[[ RECORDS FOR THIS TASK open ]]

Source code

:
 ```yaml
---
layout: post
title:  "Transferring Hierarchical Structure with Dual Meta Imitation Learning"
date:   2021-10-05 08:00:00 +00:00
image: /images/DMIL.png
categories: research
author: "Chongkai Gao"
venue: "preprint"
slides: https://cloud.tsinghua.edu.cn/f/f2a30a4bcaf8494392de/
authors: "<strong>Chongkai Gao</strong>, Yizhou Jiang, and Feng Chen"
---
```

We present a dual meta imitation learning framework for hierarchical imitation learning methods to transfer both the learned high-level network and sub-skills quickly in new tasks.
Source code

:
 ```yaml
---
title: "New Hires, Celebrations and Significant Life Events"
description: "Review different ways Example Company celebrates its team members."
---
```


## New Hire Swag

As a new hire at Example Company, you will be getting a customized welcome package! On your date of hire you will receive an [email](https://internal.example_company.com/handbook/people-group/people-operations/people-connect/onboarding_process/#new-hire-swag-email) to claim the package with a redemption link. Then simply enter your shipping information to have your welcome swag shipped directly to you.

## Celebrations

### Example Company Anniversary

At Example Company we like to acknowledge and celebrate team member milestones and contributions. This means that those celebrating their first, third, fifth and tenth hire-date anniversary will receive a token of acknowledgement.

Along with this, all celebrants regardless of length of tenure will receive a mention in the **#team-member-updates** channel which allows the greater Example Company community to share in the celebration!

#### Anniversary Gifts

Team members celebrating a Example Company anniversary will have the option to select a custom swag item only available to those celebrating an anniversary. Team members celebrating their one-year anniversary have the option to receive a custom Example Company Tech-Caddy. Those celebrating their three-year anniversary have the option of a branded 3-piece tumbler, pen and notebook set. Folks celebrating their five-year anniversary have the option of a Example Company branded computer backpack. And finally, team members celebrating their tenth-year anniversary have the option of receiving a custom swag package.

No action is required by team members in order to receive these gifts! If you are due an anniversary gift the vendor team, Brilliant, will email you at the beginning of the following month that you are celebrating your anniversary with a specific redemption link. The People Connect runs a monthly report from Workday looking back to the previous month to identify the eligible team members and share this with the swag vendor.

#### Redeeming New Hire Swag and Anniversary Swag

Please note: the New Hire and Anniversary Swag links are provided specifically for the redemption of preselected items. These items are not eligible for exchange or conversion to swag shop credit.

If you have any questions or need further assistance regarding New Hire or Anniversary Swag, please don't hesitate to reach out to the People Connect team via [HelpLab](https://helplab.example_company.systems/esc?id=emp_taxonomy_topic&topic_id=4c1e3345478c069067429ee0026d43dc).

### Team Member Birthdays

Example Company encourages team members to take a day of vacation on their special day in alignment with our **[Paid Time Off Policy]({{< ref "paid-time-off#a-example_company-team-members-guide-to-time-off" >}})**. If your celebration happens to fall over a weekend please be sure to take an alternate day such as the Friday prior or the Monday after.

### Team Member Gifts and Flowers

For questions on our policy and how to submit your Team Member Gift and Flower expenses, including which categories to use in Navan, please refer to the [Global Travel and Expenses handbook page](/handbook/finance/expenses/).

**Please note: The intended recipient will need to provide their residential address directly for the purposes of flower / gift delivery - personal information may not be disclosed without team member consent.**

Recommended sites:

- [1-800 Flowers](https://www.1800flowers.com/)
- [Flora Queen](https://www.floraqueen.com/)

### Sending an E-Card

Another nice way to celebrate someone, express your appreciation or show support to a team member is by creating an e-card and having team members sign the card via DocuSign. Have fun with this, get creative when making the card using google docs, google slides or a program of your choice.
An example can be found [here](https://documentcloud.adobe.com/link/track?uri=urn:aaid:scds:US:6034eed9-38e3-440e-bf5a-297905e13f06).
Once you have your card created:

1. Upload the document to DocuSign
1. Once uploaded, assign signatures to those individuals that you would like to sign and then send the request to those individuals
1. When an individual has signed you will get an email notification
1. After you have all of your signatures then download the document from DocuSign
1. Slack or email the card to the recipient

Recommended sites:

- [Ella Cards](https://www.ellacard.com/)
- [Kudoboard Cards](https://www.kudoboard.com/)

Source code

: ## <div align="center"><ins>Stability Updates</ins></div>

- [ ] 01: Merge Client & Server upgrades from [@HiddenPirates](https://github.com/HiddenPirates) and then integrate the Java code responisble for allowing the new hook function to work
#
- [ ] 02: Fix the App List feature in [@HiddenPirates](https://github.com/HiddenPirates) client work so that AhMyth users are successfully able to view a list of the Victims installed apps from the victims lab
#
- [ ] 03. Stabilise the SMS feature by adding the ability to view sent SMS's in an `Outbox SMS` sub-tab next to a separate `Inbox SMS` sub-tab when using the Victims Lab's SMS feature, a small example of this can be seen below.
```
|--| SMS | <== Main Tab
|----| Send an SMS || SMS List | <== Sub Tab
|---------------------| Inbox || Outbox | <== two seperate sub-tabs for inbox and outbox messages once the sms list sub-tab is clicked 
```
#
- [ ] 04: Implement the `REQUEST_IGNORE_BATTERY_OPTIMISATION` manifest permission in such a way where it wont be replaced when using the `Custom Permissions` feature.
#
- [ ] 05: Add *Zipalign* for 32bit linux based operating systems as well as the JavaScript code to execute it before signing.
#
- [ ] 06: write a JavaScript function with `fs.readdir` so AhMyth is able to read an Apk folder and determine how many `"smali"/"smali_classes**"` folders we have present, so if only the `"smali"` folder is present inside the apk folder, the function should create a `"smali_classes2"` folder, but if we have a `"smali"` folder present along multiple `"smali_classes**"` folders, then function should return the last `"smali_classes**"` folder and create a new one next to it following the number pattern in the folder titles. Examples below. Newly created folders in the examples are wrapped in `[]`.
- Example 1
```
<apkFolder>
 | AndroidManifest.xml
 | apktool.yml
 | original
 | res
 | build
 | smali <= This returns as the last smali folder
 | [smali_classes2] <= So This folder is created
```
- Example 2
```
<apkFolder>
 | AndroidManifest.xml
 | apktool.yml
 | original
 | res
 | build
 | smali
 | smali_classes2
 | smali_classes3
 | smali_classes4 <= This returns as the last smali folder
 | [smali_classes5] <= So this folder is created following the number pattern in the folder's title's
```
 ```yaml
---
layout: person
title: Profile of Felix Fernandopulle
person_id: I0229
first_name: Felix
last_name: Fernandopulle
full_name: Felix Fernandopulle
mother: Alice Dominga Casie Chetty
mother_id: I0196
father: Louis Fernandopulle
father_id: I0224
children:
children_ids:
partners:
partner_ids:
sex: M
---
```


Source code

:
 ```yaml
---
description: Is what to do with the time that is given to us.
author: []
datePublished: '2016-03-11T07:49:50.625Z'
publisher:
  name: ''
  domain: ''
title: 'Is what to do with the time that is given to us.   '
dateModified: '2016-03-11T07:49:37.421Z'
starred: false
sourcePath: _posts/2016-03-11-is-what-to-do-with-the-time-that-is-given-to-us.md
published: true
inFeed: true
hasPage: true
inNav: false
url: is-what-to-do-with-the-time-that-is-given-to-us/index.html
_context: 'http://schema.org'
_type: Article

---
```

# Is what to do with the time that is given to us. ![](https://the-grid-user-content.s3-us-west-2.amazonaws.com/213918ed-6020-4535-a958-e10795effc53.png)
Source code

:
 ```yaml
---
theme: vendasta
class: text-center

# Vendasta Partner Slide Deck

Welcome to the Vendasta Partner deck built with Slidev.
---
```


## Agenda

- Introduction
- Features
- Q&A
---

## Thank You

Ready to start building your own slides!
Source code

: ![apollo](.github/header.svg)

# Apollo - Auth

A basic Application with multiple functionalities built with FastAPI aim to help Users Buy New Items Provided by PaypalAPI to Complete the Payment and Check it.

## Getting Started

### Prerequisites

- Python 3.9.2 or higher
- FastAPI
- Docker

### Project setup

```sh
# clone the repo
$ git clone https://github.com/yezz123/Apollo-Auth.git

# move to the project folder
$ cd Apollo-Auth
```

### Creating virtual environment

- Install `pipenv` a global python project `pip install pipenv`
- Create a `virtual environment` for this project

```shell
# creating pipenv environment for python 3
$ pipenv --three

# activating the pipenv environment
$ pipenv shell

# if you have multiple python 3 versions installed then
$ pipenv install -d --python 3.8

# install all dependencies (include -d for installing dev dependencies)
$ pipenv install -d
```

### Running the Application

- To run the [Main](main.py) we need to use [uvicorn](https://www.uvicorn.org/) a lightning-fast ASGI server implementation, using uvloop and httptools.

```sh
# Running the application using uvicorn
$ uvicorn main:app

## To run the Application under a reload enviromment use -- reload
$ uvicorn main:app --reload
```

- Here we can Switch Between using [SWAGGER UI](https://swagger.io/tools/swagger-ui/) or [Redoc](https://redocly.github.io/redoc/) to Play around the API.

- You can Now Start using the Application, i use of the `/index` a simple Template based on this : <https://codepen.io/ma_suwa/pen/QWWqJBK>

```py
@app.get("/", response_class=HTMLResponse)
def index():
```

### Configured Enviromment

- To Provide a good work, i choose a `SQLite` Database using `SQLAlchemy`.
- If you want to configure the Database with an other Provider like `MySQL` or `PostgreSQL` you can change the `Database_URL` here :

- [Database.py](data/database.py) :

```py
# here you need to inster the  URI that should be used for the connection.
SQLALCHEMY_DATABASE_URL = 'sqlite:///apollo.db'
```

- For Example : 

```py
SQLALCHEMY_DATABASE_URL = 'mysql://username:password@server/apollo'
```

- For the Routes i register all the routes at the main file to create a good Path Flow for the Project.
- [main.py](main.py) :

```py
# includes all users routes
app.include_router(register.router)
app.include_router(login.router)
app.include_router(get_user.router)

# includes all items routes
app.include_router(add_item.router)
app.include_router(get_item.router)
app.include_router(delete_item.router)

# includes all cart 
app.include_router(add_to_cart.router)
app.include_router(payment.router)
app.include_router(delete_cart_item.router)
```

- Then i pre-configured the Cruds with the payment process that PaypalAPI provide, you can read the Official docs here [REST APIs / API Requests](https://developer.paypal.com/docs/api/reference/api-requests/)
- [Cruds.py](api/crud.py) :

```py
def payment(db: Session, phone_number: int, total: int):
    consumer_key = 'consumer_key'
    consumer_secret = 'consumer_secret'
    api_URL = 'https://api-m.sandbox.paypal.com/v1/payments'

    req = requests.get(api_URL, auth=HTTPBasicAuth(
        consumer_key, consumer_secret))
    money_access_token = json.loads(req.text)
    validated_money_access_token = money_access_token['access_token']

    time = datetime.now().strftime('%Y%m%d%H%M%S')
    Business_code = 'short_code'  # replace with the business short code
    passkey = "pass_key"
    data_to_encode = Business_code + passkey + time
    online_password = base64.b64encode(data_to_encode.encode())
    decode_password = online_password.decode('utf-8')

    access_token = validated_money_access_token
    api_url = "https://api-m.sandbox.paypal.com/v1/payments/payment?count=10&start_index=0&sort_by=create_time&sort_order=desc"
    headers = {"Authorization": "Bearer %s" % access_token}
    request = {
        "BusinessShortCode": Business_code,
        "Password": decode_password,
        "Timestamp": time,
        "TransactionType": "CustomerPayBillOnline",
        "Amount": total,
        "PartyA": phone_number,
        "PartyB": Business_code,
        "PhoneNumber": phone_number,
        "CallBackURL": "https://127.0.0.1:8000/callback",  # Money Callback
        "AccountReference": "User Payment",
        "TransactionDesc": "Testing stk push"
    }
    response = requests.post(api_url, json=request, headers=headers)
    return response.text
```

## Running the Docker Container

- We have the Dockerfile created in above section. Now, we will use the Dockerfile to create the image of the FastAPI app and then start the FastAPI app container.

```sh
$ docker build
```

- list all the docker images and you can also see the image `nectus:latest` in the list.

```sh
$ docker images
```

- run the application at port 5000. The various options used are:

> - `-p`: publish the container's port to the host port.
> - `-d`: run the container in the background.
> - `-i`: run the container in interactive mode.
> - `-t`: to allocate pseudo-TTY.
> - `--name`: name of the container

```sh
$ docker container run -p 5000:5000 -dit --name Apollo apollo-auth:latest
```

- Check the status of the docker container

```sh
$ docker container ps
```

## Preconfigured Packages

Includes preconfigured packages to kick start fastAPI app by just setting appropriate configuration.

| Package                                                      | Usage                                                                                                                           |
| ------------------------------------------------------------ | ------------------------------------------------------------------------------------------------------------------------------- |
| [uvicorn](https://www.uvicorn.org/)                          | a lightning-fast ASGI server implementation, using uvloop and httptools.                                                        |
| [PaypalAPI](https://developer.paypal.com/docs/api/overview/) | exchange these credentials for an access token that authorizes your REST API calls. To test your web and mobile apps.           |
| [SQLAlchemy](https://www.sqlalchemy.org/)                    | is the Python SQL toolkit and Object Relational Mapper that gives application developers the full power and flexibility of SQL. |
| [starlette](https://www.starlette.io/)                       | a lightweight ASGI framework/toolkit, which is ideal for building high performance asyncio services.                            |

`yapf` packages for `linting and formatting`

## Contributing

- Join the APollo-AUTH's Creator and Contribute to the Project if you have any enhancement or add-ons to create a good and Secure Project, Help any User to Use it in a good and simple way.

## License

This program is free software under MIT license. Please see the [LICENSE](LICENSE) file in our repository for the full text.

[[ RECORDS FOR THIS TASK closed ]]

PROBLEM –
Check each line of the records for the word "headers", and show the lines that contain it.

WRITTEN ANSWER –
    headers = {"Authorization": "Bearer %s" % access_token}
    response = requests.post(api_url, json=request, headers=headers)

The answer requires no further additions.